Dear Data Subject, We are sharing this information, provided in accordance with “Regulation (EU) 2016/679 on the protection of natural persons with regard to the processing of personal data and on the free movement of such data” (hereinafter referred to as “GDPR”) with all those who interact with the forms provided by Taffarello S.p.A. on its website: www.taffarello.com.
This information is provided for the above-mentioned forms on the Taffarello S.p.A. website only and not for other forms or websites which may be consulted by users through links. More specifically, pursuant to Article 13 of the GDPR, we would like to inform you of the following:
1. Data controller
The following macro-types of information are requested on the above-mentioned forms: Contact details;
Data entered into free text areas.
By entering your data in the fields described above and clicking Enter, Taffarello S.p.A. saves and stores them in its databases for the purpose of collecting, recording, organising, preserving, consulting, processing, modifying, selecting, extracting, comparing, using, interconnecting, blocking, erasing and destroying such data.
Taffarello S.p.A. uses your data in order to:
A- reply to business requests;
B- send, upon consent obtained separately, newsletters containing news, website updates, information on security patches, surveys, promotional campaigns in connection with Taffarello S.p.A.
4. Legal basis for processing, data retention period
Pursuant to Articles 6 and 7 of the GDPR, giving consent to personal data processing by ticking an appropriate box is optional, but required in order to submit the forms described above. Subscribing to the newsletter is not mandatory and may be refused by simply omitting to tick the appropriate box. Pursuant to Article 13, paragraph 2, letter a), the period for which personal data will be stored is 3 years from the time of the individual consent dates. At the end of this period, the data will be erased systematically from all our systems or further consent will be requested. Pursuant to Article 8, paragraph 1 of the GDPR, the processing of the personal data of a child is lawful where the child is at least 16 years of age. Where the child is below the age of 16 years, such processing shall be lawful only if and to the extent that consent is given or authorised by the holder of parental responsibility over the child. Taffarello S.p.A. requires all users of the above-mentioned forms to be at least 16 years old or for the holder of parental responsibility over the child to self-certify their consent.
6. Special categories of personal data
Pursuant to Article 5, paragraph 1, letter c), Taffarello S.p.A. shall only keep personal that is adequate, relevant and limited to what is necessary in relation to the purposes for which the data are processed («data minimisation»); users are therefore requested not to share personal data revealing racial or ethnic origin, political opinions, religious or philosophical beliefs, or trade union membership, nor to process genetic data, biometric data for the purpose of uniquely identifying a natural person, data concerning health or a natural person’s sex life or sexual orientation. Should the user willingly share such data with Taffarello S.p.A., Taffarello S.p.A.’s employees or independent contractors who have received specific privacy-related training, shall promptly eliminate the message sent by the user without responding.
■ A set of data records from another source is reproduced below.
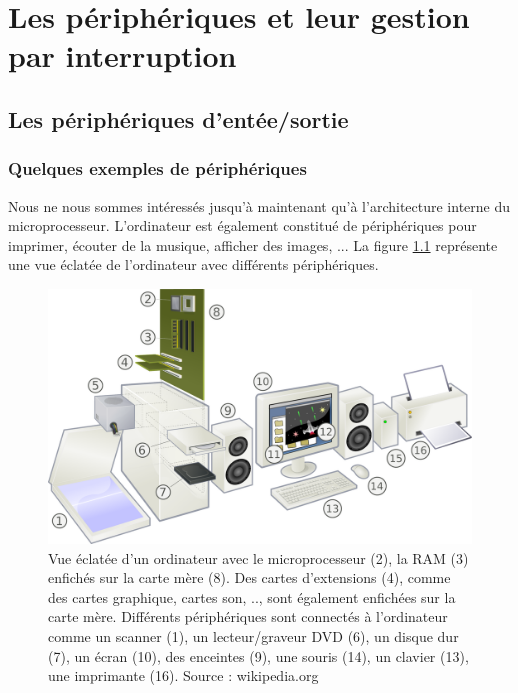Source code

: \chapter{Les périphériques et leur gestion par interruption}
\label{chap:interrupions}

\section{Les périphériques d'entée/sortie}


\subsection{Quelques exemples de périphériques}

Nous ne nous sommes intéressés jusqu'à maintenant qu'à l'architecture interne du microprocesseur. L'ordinateur est également constitué de périphériques pour imprimer, écouter de la musique, afficher des images, ... La figure \ref{fig:peripherique} représente une vue éclatée de l'ordinateur avec différents périphériques.

\begin{figure}[htbp]
\includegraphics[width=\linewidth]{Figs/peripherique.pdf}
\caption{\label{fig:peripherique}Vue éclatée d'un ordinateur avec le microprocesseur (2), la RAM (3) enfichés sur la carte mère (8). Des cartes d'extensions (4), comme des cartes graphique, cartes son, .., sont également enfichées sur la carte mère. Différents périphériques sont connectés à l'ordinateur comme un scanner (1), un lecteur/graveur DVD (6), un disque dur (7), un écran (10), des enceintes (9), une souris (14), un clavier (13), une imprimante (16). Source : wikipedia.org}
\end{figure}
7. Recipients of personal data
Under no circumstances shall Taffarello S.p.A. transfer your data to third parties. Within the limits permitted by the purposes of data processing indicated above, your data may be transferred to specific suppliers appointed as Data Processors pursuant to Article 28 of the GDPR. You can request an updated list of the suppliers concerned at the following email address: email@example.com
8. Localisation of personal data processing
All the data processing described in this notice and performed by Taffarello S.p.A. shall take placed within the European Union.
9. Methods of processing
Personal data will be processed in a manner that ensures appropriate security of the personal data, using appropriate technical and organisational methods, from unauthorised or unlawful processing and against accidental loss, destruction or damage («integrity and confidentiality»). Taffarello S.p.A. considers the security of information, including personal data, as an essential factor.
10. Data subject rights
Data subjects are always entitled to request from the Data Controller access to their data, rectification or erasure of the personal data, restriction of processing, the right to object to the processing of personal data, the right to data portability, the right to withdraw consent; data subjects can exercise these rights and the other rights provided for in the GDPR simply by notifying the Data Controller via email, using the following address: firstname.lastname@example.org
More specifically, Taffarello S.p.A. . shall act on the data subject’s request without undue delay and in any event within one month of receipt of the request That period may be extended by two further months in the case of the erasure of specific data. Moreover, the data subject is entitled to lodge a complaint with a supervisory authority. In Italy such supervisory authority is the Data Protection Authority.